Wilson believes domestic stocks are often taken for granted because Australian companies "are liquid and they are well governed".

"But perhaps most importantly, they offer an abundance of long-term growth opportunities, which is particularly important in the environment of low interest rates and as investors move into retirement phase," he says.

He believes mining and construction has proven remarkably resilient in the face of falling ore prices as a result of slackening demand.

"The profile of these companies are remaining in place ... and we're actually seeing an acceleration in the housing construction cycle. That has been able to take up the slack from what we've seen with the maturation of the mining and construction cycle," Wilson says.

Where will the next wave of investment come from?

Particularly in New South Wales, he believes infrastructure spending will continue to be a focal point for government spending and investment. On this front, Boral (ASX: BLD) is one company he highlights as a strong stock pick.

"The infrastructure sector is an area where you are seeing activity come through, and not just in New South Wales but in Victoria, Queensland, Western Australia and South Australia," Wilson says.

"We're seeing a broadening of that infrastructure spend, which is going to make the sector worth thinking about in stock selection going forward."

He regards education very highly too, largely as a result of the popularity of Australian academic institutions among Chinese students.

"Agriculture is also very much a sector that has been taken for granted, and like education, is a beneficiary of the lower Australian dollar," Wilson says.

He points to the agriculture categories of grain, meat and wool, where companies like Qube (ASX: QUB) and Graincorp (ASX: GNC) continue to outperform.

"But perhaps the most important sector is tourism ... we're seeing the casino stocks investing over $2 to $3 billion over the next few years."

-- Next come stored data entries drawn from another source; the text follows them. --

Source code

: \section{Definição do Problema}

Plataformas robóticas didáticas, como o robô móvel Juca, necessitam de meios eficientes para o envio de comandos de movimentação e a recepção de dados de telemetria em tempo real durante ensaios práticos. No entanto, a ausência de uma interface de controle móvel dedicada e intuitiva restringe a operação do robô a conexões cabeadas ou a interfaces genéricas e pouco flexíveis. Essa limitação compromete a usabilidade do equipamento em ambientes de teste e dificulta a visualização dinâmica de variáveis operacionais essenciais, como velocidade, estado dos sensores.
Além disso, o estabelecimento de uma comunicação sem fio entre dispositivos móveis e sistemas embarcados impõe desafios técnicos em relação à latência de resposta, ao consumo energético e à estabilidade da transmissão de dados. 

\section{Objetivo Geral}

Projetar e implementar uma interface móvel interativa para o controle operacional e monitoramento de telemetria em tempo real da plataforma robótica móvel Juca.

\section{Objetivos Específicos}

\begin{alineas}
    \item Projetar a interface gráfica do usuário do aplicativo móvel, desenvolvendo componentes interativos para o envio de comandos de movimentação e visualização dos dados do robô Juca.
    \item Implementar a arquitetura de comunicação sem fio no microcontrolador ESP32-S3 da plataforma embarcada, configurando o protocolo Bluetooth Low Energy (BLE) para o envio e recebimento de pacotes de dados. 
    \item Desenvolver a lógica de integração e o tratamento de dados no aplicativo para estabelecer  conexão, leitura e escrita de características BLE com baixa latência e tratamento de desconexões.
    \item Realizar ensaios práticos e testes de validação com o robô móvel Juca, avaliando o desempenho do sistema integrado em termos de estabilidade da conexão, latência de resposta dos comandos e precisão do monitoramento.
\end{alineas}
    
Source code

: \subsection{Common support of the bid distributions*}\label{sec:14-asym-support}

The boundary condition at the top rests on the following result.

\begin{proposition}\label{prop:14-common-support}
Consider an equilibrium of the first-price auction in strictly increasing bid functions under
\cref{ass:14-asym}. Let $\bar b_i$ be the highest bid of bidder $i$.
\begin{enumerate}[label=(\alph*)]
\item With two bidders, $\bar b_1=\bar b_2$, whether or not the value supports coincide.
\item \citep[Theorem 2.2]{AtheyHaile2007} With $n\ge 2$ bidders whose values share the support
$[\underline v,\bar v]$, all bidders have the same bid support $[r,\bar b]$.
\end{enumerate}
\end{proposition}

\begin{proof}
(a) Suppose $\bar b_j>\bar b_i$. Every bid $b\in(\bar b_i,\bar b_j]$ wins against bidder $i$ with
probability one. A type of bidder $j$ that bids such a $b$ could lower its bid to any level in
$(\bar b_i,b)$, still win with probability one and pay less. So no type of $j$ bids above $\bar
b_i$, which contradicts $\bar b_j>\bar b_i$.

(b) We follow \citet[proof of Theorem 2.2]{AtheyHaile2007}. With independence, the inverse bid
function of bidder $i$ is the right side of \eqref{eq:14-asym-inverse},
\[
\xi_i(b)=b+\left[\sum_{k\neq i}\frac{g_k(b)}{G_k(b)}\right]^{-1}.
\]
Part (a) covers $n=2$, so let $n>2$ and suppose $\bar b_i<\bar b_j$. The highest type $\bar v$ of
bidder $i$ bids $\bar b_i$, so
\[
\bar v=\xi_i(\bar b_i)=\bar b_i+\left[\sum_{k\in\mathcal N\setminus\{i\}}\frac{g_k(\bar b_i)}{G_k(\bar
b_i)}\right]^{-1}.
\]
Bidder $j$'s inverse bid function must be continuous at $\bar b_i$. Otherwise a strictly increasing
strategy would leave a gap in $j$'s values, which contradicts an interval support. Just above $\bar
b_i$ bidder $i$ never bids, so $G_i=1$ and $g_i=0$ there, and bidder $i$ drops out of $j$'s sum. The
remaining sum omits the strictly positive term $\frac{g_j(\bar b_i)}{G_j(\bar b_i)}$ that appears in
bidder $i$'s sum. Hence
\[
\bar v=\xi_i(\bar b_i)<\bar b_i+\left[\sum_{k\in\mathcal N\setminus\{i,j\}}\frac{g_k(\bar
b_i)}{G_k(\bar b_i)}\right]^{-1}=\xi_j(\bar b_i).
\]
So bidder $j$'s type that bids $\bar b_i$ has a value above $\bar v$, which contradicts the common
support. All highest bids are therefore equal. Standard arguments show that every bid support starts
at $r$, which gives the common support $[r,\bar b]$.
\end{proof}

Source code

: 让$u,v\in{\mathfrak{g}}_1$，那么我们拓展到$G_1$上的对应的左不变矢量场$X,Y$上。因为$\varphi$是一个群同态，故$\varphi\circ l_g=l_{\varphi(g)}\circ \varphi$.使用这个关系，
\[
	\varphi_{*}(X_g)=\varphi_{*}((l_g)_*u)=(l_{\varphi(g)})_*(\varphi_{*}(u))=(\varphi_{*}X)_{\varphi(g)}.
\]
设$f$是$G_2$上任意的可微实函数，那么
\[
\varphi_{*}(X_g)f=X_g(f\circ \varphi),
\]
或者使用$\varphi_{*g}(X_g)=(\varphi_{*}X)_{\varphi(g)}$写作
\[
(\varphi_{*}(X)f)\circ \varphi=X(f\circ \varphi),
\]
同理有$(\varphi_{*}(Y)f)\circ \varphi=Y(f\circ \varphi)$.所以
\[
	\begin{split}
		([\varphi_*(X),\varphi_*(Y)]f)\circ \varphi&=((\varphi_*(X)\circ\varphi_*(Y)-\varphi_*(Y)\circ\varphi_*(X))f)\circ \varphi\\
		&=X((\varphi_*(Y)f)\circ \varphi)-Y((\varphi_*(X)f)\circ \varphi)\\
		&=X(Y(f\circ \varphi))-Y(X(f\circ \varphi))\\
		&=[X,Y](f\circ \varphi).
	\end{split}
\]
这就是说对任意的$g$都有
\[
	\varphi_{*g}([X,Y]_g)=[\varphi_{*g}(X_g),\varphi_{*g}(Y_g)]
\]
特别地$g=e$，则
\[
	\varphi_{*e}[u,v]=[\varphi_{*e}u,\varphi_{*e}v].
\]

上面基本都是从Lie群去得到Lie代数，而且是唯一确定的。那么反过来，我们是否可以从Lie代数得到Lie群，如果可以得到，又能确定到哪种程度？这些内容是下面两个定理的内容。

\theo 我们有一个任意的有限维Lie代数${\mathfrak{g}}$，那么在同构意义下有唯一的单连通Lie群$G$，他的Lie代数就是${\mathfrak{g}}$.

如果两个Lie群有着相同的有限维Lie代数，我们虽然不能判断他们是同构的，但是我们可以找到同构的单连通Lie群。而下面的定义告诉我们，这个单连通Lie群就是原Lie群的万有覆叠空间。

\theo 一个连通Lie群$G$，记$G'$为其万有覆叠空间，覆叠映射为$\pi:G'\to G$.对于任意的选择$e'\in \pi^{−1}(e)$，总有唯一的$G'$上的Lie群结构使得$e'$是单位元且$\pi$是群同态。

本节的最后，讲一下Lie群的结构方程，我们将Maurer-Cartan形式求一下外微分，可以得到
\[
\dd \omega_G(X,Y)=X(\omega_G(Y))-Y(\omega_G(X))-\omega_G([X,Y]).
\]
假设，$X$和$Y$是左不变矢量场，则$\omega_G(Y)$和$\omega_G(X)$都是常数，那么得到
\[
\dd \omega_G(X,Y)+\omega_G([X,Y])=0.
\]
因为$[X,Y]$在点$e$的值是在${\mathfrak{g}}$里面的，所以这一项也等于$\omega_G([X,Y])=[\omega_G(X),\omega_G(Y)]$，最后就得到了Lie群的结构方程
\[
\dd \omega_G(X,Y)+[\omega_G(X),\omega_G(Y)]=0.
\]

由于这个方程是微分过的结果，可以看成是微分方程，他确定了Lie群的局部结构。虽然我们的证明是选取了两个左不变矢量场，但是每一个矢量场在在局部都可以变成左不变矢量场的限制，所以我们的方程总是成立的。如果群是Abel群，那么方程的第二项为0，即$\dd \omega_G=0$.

Other companies he names as of interest to retail investors are Transurban (ASX: TCL), Adelaide Brighton (ASX: ABC), Qantas (ASX: QAN), Star Entertainment Group (ASX: SGR) and Fortescue Metals (ASX: FMG).

Wilson also refers to Insurance Australia Group (ASX: IAG), Macquarie Group (ASX: MQG), and Goodman Group (ASX: GMG).

Aussies abroad

Beyond domestic performance, many Australian-domiciled countries are successfully expanding into international markets.

"Here in Australia we've had companies doing incredibly well in terms of expanding internationally," Wilson says.

"There's a myth that Australian investors just want dividends returned, that we don't want companies to invest, to expand. But we actively encourage companies to undertake those expansions."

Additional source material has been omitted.